Required work:
Your task is to copy each line of the material that holds the word "Migration".

-- Material provided follows --

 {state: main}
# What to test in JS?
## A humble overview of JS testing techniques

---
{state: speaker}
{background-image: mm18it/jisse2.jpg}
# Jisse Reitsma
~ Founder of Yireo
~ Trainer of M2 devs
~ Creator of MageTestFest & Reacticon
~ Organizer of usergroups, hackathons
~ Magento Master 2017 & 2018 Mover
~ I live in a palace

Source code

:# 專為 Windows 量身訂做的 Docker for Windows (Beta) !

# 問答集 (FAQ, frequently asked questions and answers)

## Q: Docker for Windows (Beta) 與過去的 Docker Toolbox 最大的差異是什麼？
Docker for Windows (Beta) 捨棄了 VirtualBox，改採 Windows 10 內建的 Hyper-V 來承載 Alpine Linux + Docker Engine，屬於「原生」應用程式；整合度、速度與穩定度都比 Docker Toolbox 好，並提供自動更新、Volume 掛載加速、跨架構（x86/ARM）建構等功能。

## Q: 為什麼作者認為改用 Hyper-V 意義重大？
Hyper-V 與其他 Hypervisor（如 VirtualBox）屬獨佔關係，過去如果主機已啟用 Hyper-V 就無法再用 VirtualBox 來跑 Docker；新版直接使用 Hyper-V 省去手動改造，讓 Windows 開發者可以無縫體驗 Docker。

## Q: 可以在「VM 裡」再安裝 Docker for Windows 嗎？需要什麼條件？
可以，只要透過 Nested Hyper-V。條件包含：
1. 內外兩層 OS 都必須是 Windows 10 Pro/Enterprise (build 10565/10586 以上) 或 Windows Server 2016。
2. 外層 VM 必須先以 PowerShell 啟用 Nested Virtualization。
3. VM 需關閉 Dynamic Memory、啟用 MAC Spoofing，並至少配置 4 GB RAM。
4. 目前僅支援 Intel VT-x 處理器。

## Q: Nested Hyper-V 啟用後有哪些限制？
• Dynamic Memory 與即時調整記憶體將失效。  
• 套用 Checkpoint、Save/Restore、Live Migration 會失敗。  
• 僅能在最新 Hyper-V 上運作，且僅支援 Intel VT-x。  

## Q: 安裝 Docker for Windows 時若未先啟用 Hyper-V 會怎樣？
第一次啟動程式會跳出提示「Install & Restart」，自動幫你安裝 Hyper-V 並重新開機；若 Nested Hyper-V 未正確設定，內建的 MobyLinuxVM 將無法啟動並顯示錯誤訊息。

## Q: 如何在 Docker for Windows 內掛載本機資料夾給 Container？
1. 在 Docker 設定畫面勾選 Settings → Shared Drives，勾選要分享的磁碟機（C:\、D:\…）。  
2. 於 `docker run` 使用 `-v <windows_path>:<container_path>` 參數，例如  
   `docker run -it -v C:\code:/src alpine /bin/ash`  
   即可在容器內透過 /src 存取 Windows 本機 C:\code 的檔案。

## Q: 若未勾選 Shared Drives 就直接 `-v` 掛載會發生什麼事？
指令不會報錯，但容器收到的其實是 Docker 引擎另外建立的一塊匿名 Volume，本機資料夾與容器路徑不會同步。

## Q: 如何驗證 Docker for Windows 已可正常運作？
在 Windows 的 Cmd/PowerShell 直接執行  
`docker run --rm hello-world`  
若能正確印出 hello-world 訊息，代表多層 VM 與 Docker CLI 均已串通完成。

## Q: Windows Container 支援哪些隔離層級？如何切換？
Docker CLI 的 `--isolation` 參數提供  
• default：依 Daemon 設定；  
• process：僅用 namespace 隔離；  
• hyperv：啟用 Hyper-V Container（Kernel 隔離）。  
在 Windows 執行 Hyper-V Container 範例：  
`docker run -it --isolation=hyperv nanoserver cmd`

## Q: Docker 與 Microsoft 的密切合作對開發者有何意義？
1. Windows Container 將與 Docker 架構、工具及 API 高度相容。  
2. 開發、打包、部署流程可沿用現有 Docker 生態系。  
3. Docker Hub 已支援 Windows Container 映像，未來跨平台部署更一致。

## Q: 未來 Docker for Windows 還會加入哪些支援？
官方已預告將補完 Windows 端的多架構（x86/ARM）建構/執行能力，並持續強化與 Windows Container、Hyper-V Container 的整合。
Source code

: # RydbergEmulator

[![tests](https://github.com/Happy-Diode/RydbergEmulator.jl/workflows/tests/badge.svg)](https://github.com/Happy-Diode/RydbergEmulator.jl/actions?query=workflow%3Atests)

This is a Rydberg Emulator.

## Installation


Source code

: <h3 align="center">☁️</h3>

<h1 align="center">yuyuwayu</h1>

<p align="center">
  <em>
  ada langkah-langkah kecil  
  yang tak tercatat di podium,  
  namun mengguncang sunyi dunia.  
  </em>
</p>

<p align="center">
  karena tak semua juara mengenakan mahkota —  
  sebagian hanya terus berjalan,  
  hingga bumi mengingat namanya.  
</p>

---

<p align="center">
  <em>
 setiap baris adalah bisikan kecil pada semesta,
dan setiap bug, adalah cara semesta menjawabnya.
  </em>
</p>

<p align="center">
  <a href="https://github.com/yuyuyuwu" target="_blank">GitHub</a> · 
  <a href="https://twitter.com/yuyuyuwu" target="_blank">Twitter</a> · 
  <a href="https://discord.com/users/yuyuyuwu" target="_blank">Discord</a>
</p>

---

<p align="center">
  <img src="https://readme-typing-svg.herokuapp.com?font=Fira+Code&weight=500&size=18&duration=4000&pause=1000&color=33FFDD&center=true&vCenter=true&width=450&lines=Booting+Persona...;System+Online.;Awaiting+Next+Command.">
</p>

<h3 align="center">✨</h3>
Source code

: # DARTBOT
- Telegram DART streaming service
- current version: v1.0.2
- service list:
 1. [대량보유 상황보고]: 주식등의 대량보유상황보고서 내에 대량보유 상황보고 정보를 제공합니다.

-- Material provided concluded --
-- Material provided follows --

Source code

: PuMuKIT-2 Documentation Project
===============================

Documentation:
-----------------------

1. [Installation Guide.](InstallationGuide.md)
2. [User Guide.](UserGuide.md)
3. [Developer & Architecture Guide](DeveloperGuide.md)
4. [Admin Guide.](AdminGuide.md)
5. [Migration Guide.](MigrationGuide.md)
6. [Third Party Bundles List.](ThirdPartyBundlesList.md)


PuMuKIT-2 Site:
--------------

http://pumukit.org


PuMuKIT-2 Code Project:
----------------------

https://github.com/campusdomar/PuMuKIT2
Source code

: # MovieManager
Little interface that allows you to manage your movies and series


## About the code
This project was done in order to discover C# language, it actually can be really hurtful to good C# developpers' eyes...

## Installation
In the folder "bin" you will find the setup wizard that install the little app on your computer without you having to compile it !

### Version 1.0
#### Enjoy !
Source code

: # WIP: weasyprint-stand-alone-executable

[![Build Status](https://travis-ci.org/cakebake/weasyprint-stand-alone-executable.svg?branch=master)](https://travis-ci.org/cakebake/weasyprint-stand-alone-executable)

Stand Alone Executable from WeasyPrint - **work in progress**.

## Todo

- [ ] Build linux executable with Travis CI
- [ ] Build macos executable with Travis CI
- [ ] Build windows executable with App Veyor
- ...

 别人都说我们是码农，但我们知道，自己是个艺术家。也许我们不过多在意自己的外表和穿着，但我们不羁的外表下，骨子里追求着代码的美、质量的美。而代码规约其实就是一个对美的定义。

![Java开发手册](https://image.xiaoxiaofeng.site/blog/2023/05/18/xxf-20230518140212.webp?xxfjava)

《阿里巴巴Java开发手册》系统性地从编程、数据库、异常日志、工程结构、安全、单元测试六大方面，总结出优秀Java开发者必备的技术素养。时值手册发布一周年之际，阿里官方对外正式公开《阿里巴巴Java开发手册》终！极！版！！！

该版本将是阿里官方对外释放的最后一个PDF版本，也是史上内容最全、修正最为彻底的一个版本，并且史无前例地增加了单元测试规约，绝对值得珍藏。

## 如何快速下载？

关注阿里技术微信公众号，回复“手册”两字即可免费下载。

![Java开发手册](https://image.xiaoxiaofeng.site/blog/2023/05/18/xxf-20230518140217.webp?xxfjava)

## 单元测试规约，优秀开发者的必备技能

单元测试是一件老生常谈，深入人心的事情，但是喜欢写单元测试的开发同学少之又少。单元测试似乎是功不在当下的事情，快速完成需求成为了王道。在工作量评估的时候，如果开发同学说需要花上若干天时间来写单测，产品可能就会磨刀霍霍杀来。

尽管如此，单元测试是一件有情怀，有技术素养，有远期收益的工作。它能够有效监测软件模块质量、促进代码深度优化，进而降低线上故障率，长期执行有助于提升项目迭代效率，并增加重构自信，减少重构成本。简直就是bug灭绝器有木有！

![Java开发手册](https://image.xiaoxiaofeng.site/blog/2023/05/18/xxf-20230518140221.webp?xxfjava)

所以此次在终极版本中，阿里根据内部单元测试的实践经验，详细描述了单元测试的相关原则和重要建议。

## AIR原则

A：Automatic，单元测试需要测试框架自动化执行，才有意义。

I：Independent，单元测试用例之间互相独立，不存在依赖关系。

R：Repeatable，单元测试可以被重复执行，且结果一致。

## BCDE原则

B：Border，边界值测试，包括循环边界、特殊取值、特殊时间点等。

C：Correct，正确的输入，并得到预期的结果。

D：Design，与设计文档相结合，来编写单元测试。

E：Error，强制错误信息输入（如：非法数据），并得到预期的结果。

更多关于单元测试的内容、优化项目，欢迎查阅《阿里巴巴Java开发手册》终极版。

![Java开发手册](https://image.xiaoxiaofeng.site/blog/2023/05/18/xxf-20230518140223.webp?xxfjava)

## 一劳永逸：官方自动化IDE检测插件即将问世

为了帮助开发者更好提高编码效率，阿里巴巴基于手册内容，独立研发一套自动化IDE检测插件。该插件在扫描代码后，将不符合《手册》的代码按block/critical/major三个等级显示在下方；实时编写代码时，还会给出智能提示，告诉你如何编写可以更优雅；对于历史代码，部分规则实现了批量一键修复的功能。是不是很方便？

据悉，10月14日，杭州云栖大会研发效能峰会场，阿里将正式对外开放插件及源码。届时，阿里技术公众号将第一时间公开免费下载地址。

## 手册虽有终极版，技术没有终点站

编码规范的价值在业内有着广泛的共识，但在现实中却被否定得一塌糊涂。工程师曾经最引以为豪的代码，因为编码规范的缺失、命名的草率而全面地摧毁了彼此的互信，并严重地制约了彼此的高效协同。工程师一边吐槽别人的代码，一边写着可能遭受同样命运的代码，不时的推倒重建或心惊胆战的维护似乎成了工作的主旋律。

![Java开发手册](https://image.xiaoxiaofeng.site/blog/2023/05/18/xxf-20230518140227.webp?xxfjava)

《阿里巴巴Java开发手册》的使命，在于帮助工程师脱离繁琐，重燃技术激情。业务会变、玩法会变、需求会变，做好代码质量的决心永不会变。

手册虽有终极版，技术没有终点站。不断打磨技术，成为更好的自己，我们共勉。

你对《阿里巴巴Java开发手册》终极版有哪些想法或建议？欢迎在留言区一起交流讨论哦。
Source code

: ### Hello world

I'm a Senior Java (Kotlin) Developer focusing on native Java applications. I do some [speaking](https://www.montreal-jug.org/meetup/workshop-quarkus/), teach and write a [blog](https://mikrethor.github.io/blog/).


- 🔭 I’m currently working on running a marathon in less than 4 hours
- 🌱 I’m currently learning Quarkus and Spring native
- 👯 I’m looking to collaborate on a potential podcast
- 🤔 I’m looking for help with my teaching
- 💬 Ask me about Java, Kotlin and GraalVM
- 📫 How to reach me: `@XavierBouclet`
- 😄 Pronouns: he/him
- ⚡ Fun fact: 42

-- Material provided concluded --

Reply to the exercise:
• 套用 Checkpoint、Save/Restore、Live Migration 會失敗。  
5. [Migration Guide.](MigrationGuide.md)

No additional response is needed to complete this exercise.